On the other hand, the secondary particle diameter means the diameter of a 
secondary body formed by the aggregation of the minimum unit of the 
primary particles, and is given as a value having a peak diameter in the 
particle size distribution obtained by a laser diffraction particle size 
analyzer (SHIMADZU CO. SALD-1100). 
Methods of measuring the size of crystals using the X-ray wide angle 
diffraction method include, known methods such as disclosed in Carbon 
Material Experiment Technique 1, pages 55 to 63 compiled by Carbon 
Material Society (Published by Science and Technology Publishing Company) 

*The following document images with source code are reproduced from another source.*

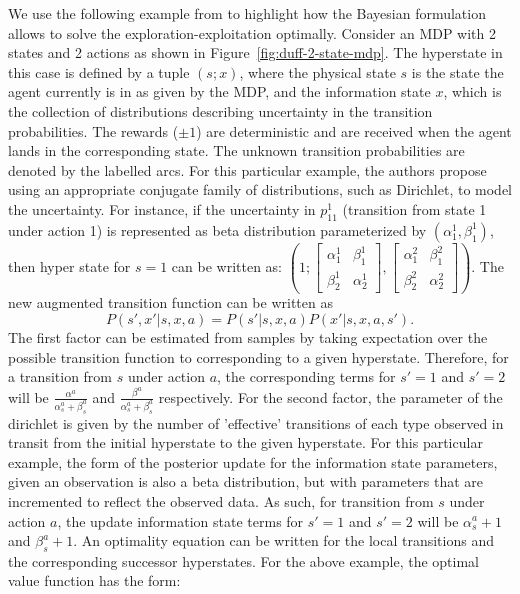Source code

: We use the following example from  to highlight how the Bayesian formulation allows to solve the exploration-exploitation optimally. Consider an MDP with 2 states and 2 actions as shown in Figure~\ref{fig:duff-2-state-mdp}. The hyperstate in this case is defined by a tuple $(s;x)$, where the physical state $s$ is the state the agent currently is in as given by the MDP, and the information state $x$, which is the collection of distributions describing uncertainty in the transition probabilities. The rewards ($\pm 1$) are deterministic and are received when the agent lands in the corresponding state. The unknown transition probabilities are denoted by the labelled arcs. For this particular example, the authors propose using an appropriate conjugate family of distributions, such as Dirichlet, to model the uncertainty. For instance, if the uncertainty in $p_{11}^1$ (transition from state 1 under action 1) is represented as beta distribution parameterized by $(\alpha_1^1, \beta_1^1)$, then hyper state for $s=1$ can be written as: $(1; \begin{bmatrix} \alpha_1^1& \beta_1^1\\\beta_2^1& \alpha_2^1 \end{bmatrix}, \begin{bmatrix} \alpha_1^2& \beta_1^2\\\beta_2^2& \alpha_2^2 \end{bmatrix})$.
The new augmented transition function can be written as 
\begin{equation*}
    P(s',x' |s,x,a) = P(s'|s,x,a) P(x'|s,x,a,s').    
\end{equation*}
The first factor can be estimated from samples by taking expectation over the possible transition function to corresponding to a given hyperstate. Therefore, for a transition from $s$ under action $a$, the corresponding terms for $s'=1$ and $s'=2$ will be $\frac{\alpha^{a}}{\alpha_{s}^{a} + \beta_{s}^{a}}$  and $\frac{\beta^{a}}{\alpha_{s}^{a} + \beta_{s}^{a}}$ respectively.
For the second factor, the parameter of the dirichlet is given by  the number of 'effective' transitions of each type observed in transit from the initial hyperstate to the given hyperstate. 
For this particular example, the form of the posterior update for the information state parameters, given an observation is also a beta distribution, but with parameters that are incremented to reflect the observed data. As such, for transition from $s$ under action $a$, the update information state terms for $s'=1$ and $s'=2$ will be $\alpha_{s}^{a}+1$ and $\beta_{s}^{a}+1$. An optimality equation can be written for the local transitions and the corresponding successor hyperstates. For the above example, the optimal value function has the form:

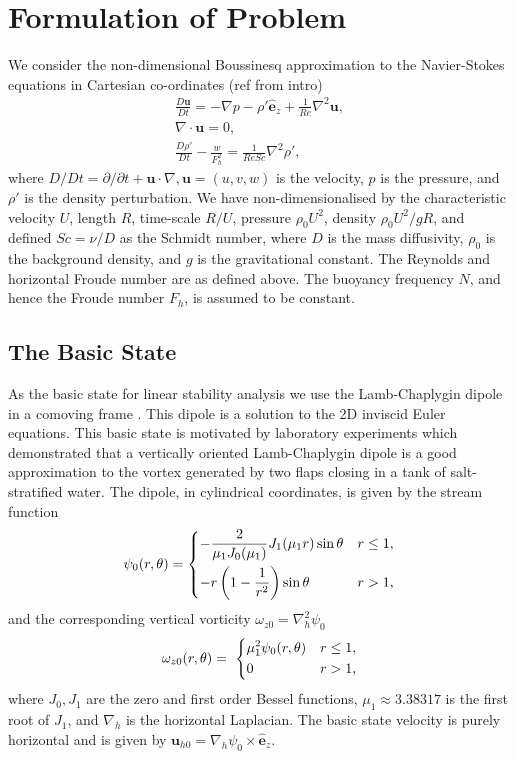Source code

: \section{Formulation of Problem}
We consider the non-dimensional Boussinesq approximation to the Navier-Stokes equations in Cartesian co-ordinates (ref from intro)
\begin{align}
\frac{D\bm{u}}{Dt} = -\nabla p - \rho'\hat{\bm{e}}_{z} + \frac{1}{Re}\nabla^{2} \bm{u},\\
\nabla \cdot \bm{u}=0,\\
\frac{D\rho'}{Dt} -\frac{w}{F_{h}^{2}} = \frac{1}{ReSc}\nabla^{2} \rho',
\end{align}
where $D/Dt=\partial/\partial t + \bm{u}\cdot \nabla, \bm{u}=(u,v,w)$ is the velocity, $p$ is the pressure, and $\rho'$ is the density perturbation. We have non-dimensionalised by the characteristic velocity $U$, length $R$, time-scale $R/U$, pressure $\rho_{0}U^{2}$, density $\rho_{0}U^{2}/gR$, and defined $Sc=\nu /D$ as the Schmidt number, where $D$ is the mass diffusivity, $\rho_{0}$ is the background density, and $g$ is the gravitational constant. The Reynolds and horizontal Froude number are as defined above. The buoyancy frequency $N$, and hence the Froude number $F_{h}$, is assumed to be constant. 

\subsection{The Basic State}

As the basic state for linear stability analysis we use the Lamb-Chaplygin dipole in a comoving frame \cite{meleshko1994}. This dipole is a solution to the 2D inviscid Euler equations. This basic state is motivated by laboratory experiments \cite{bc2000a,leweke1998} which demonstrated that a vertically oriented Lamb-Chaplygin dipole is a good approximation to the vortex generated by two flaps closing in a tank of salt-stratified water. The dipole, in cylindrical coordinates, is given by the stream function
\begin{align}
\psi_{0}(r,\theta) = 
\begin{dcases}
-\frac{2}{\mu_{1}J_{0}(\mu_{1})}J_{1}(\mu_{1}r)\sin\theta & r\le 1,\\
-r\left(1-\frac{1}{r^{2}}\right)\sin\theta & r>1 ,
\end{dcases}
\end{align}
and the corresponding vertical vorticity $\omega_{z0}=\nabla_{h}^{2}\psi_{0}$
\begin{align}
\omega_{z0}(r,\theta) = \
\begin{dcases}
\mu_{1}^{2}\psi_{0}(r,\theta) & r\le 1,\\
0 & r>1,
\end{dcases}
\end{align}
where $J_{0},J_{1}$ are the zero and first order Bessel functions, $\mu_{1}\approx 3.38317$ is the first root of $J_{1}$, and $\nabla_{h}$ is the horizontal Laplacian. The basic state velocity is purely horizontal and is given by $\bm{u}_{h0}=\nabla_{h}\psi_{0}\times\hat{\bm{e}}_{z}$.

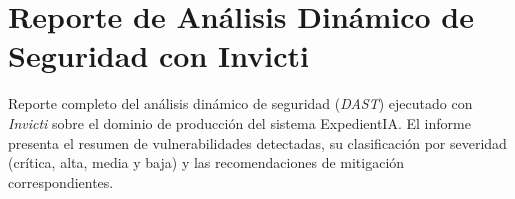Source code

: \documentclass[12pt,a4paper,oneside]{book}
\begin{document}


\chapter{Reporte de Análisis Dinámico de Seguridad con Invicti}
\label{anexo:invicti}

Reporte completo del análisis dinámico de seguridad (\textit{DAST}) ejecutado con \textit{Invicti} sobre el dominio de producción del sistema ExpedientIA. El informe presenta el resumen de vulnerabilidades detectadas, su clasificación por severidad (crítica, alta, media y baja) y las recomendaciones de mitigación correspondientes.


\end{document}

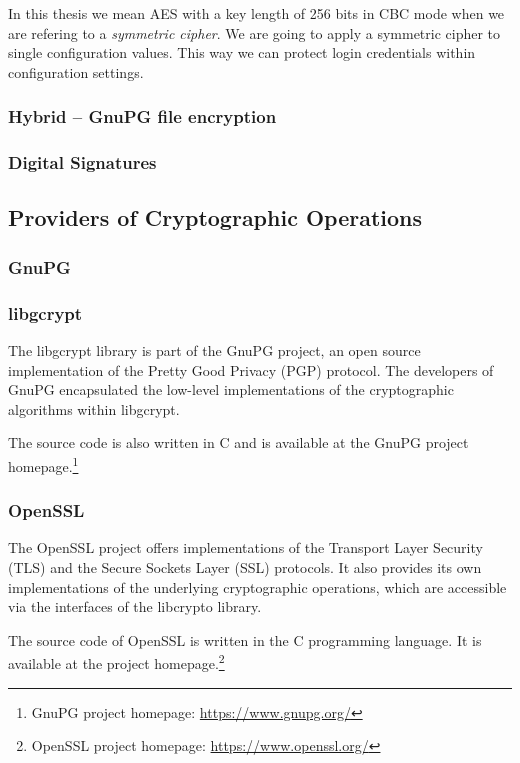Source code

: In this thesis we mean AES with a key length of 256 bits in CBC mode when we are refering to a \emph{symmetric cipher}.
We are going to apply a symmetric cipher to single configuration values.
This way we can protect login credentials within configuration settings.

\subsubsection{Hybrid -- GnuPG file encryption}



\subsubsection{Digital Signatures}


\subsection{Providers of Cryptographic Operations}

  \subsubsection{GnuPG}

  \subsubsection{libgcrypt}

The libgcrypt library is part of the GnuPG project, an open source implementation of the Pretty Good Privacy (PGP) protocol.
The developers of GnuPG encapsulated the low-level implementations of the cryptographic algorithms within libgcrypt.

The source code is also written in C and is available at the GnuPG project homepage.\footnote{GnuPG project homepage: \url{https://www.gnupg.org/}}

  \subsubsection{OpenSSL}

The OpenSSL project offers implementations of the Transport Layer Security (TLS) and the Secure Sockets Layer (SSL) protocols.
It also provides its own implementations of the underlying cryptographic operations, which are accessible via the interfaces of the libcrypto library.

The source code of OpenSSL is written in the C programming language.
It is available at the project homepage.\footnote{OpenSSL project homepage: \url{https://www.openssl.org/}}

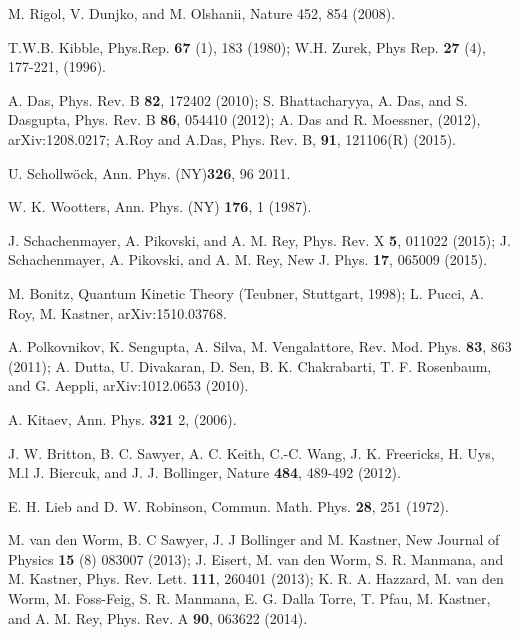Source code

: \documentclass[a4paper,11pt,color]{article}
\renewenvironment{thebibliography}[1]{%
    \begin{oldthebibliography}{#1}%
      \setlength{\parskip}{0ex}%
      \setlength{\itemsep}{0ex}%
  }%
  {%
    \end{oldthebibliography}%
  }
\begin{document}
\begin{thebibliography}{}
  
M. Rigol, V. Dunjko, and M. Olshanii, Nature 452, 854 (2008).

T.W.B. Kibble, Phys.Rep. {\bf 67} (1), 183 (1980); W.H. Zurek, Phys Rep. {\bf 27} (4), 177-221, (1996).

A. Das, Phys. Rev. B {\bf 82}, 172402 (2010); S. Bhattacharyya, A. Das, and S. Dasgupta, Phys. Rev.
B {\bf 86}, 054410 (2012); A. Das and R. Moessner, (2012), arXiv:1208.0217; A.Roy and A.Das, Phys. Rev. B, {\bf 91}, 121106(R) (2015).

%
 {U.} {Schollw{\"o}ck},  {Ann. Phys. (NY)}\textbf {{326}}, {96}  {2011}.
 
W. K. Wootters, Ann. Phys. (NY) {\bf 176}, 1 (1987).

J. Schachenmayer, A. Pikovski, and A. M. Rey, Phys. Rev. X {\bf 5}, 011022 (2015); J. Schachenmayer, A. Pikovski, and A. M. Rey, New J. Phys.
{\bf 17}, 065009 (2015).

M. Bonitz, Quantum Kinetic Theory (Teubner, Stuttgart, 1998); L. Pucci, A. Roy, M. Kastner, arXiv:1510.03768.


A. Polkovnikov, K. Sengupta, A. Silva, M. Vengalattore, Rev. Mod. Phys. \textbf{83}, 863 (2011); A. Dutta, U. Divakaran, D. Sen, B. K. Chakrabarti, T. F. Rosenbaum, and G. Aeppli, arXiv:1012.0653 (2010).


A. Kitaev, Ann. Phys. {\bf 321} 2, (2006).


J. W. Britton,	B. C. Sawyer,	A. C. Keith,	C.-C. Wang,	J. K. Freericks, H. Uys,	M.l J. Biercuk, and J. J. Bollinger, Nature {\bf 484}, 489-492 (2012).



E. H. Lieb and D. W. Robinson, Commun. Math. Phys. {\bf 28}, 251 (1972).

M. van den Worm, B. C Sawyer, J. J Bollinger and M. Kastner, New Journal of Physics {\bf 15} (8) 083007 (2013); J. Eisert, M. van den Worm, S. R. Manmana, and M. Kastner, Phys. Rev. Lett. {\bf 111}, 260401 (2013); K. R. A. Hazzard, M. van den Worm, M. Foss-Feig, S. R. Manmana, E. G. Dalla Torre, T. Pfau, M. Kastner, and A. M. Rey, Phys. Rev. A {\bf 90}, 063622 (2014).



\end{thebibliography}
\end{document}
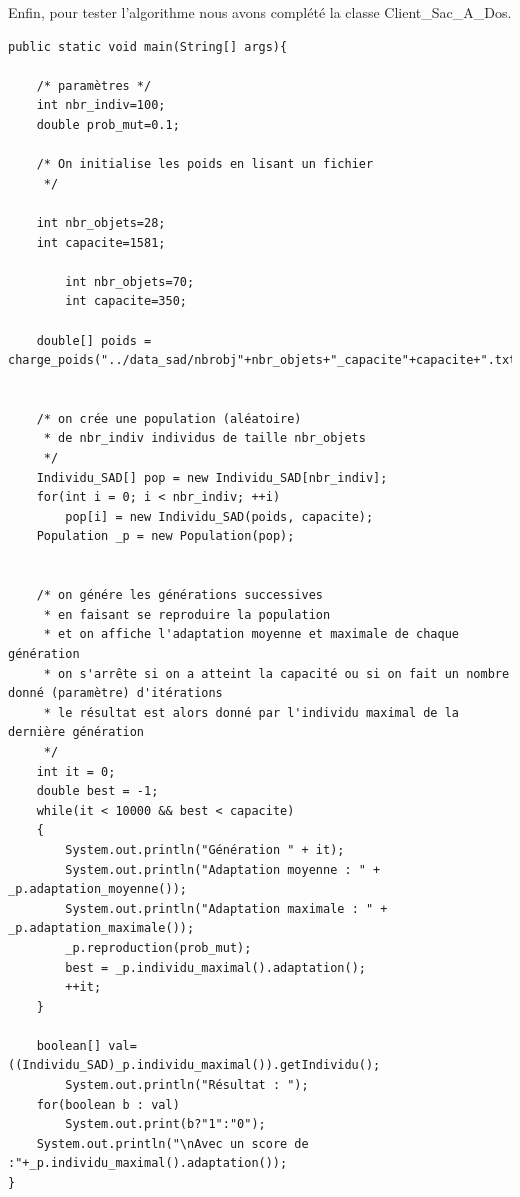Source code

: \documentclass{article}
\begin{document}
Enfin, pour tester l'algorithme nous avons complété la classe Client_Sac_A_Dos.
\begin{verbatim}
public static void main(String[] args){
	
	/* paramètres */ 
	int nbr_indiv=100;
	double prob_mut=0.1;
	
	/* On initialise les poids en lisant un fichier 
	 */
	
	int nbr_objets=28;
	int capacite=1581;
	
		int nbr_objets=70;
		int capacite=350;		
	
	double[] poids = charge_poids("../data_sad/nbrobj"+nbr_objets+"_capacite"+capacite+".txt",nbr_objets);
	
	
	/* on crée une population (aléatoire)
	 * de nbr_indiv individus de taille nbr_objets
	 */
	Individu_SAD[] pop = new Individu_SAD[nbr_indiv];
	for(int i = 0; i < nbr_indiv; ++i)
		pop[i] = new Individu_SAD(poids, capacite);
	Population _p = new Population(pop);

	
	/* on génére les générations successives
	 * en faisant se reproduire la population
	 * et on affiche l'adaptation moyenne et maximale de chaque génération
	 * on s'arrête si on a atteint la capacité ou si on fait un nombre donné (paramètre) d'itérations
	 * le résultat est alors donné par l'individu maximal de la dernière génération
	 */
	int it = 0;
	double best = -1;
	while(it < 10000 && best < capacite)
	{
		System.out.println("Génération " + it);
		System.out.println("Adaptation moyenne : " + _p.adaptation_moyenne());
		System.out.println("Adaptation maximale : " + _p.adaptation_maximale());
		_p.reproduction(prob_mut);
		best = _p.individu_maximal().adaptation();
		++it;
	}
	
	boolean[] val= ((Individu_SAD)_p.individu_maximal()).getIndividu();
		System.out.println("Résultat : ");
	for(boolean b : val)
		System.out.print(b?"1":"0");
	System.out.println("\nAvec un score de :"+_p.individu_maximal().adaptation());
}
\end{verbatim}
\end{document}
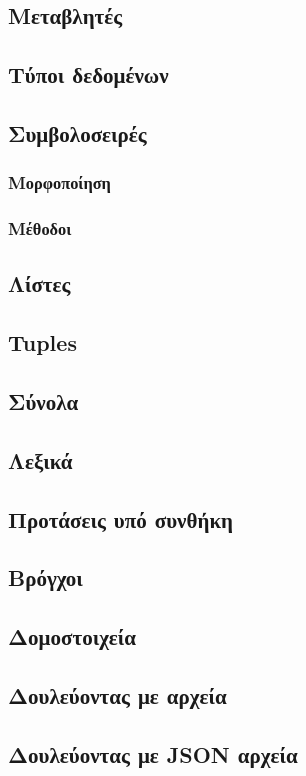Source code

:\documentclass[a4paper,10pt]{report}
\begin{document}
\subsection{Μεταβλητές}
\subsection{Τύποι δεδομένων}
\subsection{Συμβολοσειρές}
\subsubsection{Μορφοποίηση}
\subsubsection{Μέθοδοι}
\subsection{Λίστες}
\subsection{Tuples}
\subsection{Σύνολα}
\subsection{Λεξικά}
\subsection{Προτάσεις υπό συνθήκη}
\subsection{Βρόγχοι}
\subsection{Δομοστοιχεία}
\subsection{Δουλεύοντας με αρχεία}
\subsection{Δουλεύοντας με JSON αρχεία}
\end{document}
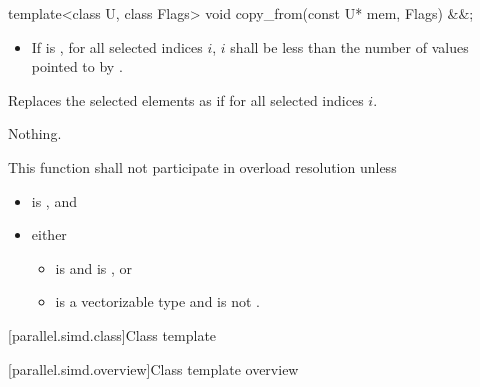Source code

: \begin{itemdecl}
template<class U, class Flags> void copy_from(const U* mem, Flags) &&;
\end{itemdecl}

\begin{itemdescr}
  \pnum\requires
  \begin{itemize}
    \item If   is , for all selected indices $i$, $i$ shall be less than the number of values pointed to by .
  \end{itemize}

  \pnum\effects
  Replaces the selected elements as if  for all selected indices $i$.

  \pnum\throws Nothing.

  \pnum\remarks
  This function shall not participate in overload resolution unless
  \begin{itemize}
    \item {} is , and
    \item either
      \begin{itemize}
        \item {} is  and  is , or
        \item {} is a vectorizable type and  is not .
      \end{itemize}
  \end{itemize}
\end{itemdescr}

[parallel.simd.class]{Class template }

[parallel.simd.overview]{Class template  overview}


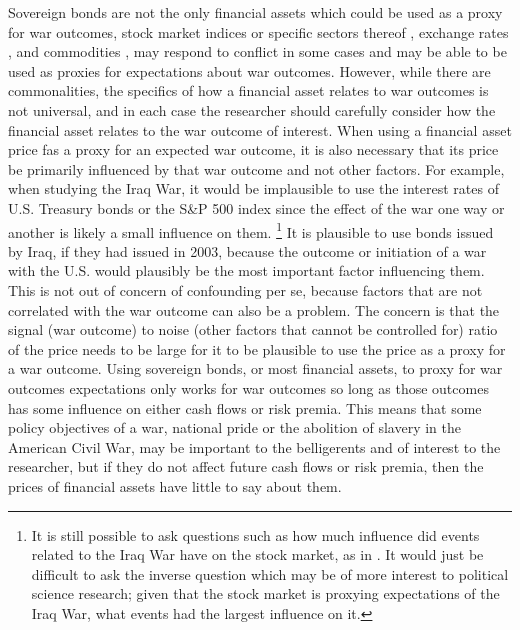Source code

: Sovereign bonds are not the only financial assets which could be used as a proxy for war outcomes, stock market indices or specific sectors thereof \textcites{ChenSiems2004}{SchneiderTroeger2006}{WolfersZitzewitz2009}, exchange rates \textcites{Hall2004}, and commodities \textcites{WolfersZitzewitz2009}, may respond to conflict in some cases and may be able to be used as proxies for expectations about war outcomes.
However, while there are commonalities, the specifics of how a financial asset relates to war outcomes is not universal, and in each case the researcher should carefully consider how the financial asset relates to the war outcome of interest.
When using a financial asset price fas a proxy for an expected war outcome, it is also necessary that its price be primarily influenced by that war outcome and not other factors.
For example, when studying the Iraq War, it would be implausible to use the interest rates of U.S. Treasury bonds or the S\&P 500 index since the effect of the war one way or another is likely a small influence on them.%
\footnote{
  It is still possible to ask questions such as how much influence did events related to the Iraq War have on the stock market, as in .
  It would just be difficult to ask the inverse question which may be of more interest to political science research; given that the stock market is proxying expectations of the Iraq War, what events had the largest influence on it.
 }
It is plausible to use bonds issued by Iraq, if they had issued in 2003, because the outcome or initiation of a war with the U.S. would plausibly be the most important factor influencing them.
This is not out of concern of confounding per se, because factors that are not correlated with the war outcome can also be a problem.
The concern is that the signal (war outcome) to noise (other factors that cannot be controlled for) ratio of the price needs to be large for it to be plausible to use the price as a proxy for a war outcome.
Using sovereign bonds, or most financial assets, to proxy for war outcomes expectations only works for war outcomes so long as those outcomes has some influence on either cash flows or risk premia.
This means that some policy objectives of a war, \eg{}national pride or the abolition of slavery in the American Civil War, may be important to the belligerents and of interest to the researcher, but if they do not affect future cash flows or risk premia, then the prices of financial assets have little to say about them.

and Japanese Laid-Open Patent No. SHO. 61-111907. In addition, the form 
factor used was 0.9. 
Example 2 
Carbon was prepared in the same manner as Example 1 except that nickel 
powder (250 mesh) 1.6 g was used in place of nickel oxide to give 21.6 g 
of carbon powder. The observation of carbon powder thus obtained with a 
transmitting type electron microscope showed that they had the same 
structure as Example 1. Primary particles having a diameter of 112 to 176 
nm were observed. The average diameter thereof was 156 nm. Nickel 
particles in the center had a diameter of 65 to 145 nm. The secondary 
particles had a diameter of 65 .mu.m as determined by the measurement 
using a laser diffraction type particle size distribution meter. This 
carbon powder was used to prepare and evaluate a carbon electrode in the 
same manner as Example 1. 
Example 3 
Carbon was prepared in the same manner as Example 1 except that iron 
oxalate (100 or less mesh) 3.8 g was used in place of nickel oxide to give 
18.1 g of carbon powder. The observation of carbon powder thus obtained 
with a transmitting type electron microscope showed that they had the same 
structure as Example 1. The primary particles having a diameter of 46 to 
72 nm were observed. The average diameter thereof was 68 nm and the iron 
particles in the center had a diameter of 23 to 48 nm. In addition, the 
secondary particles had a diameter of 10.5 .mu.m as determined by 
measurement using a laser diffraction particle size distribution meter. 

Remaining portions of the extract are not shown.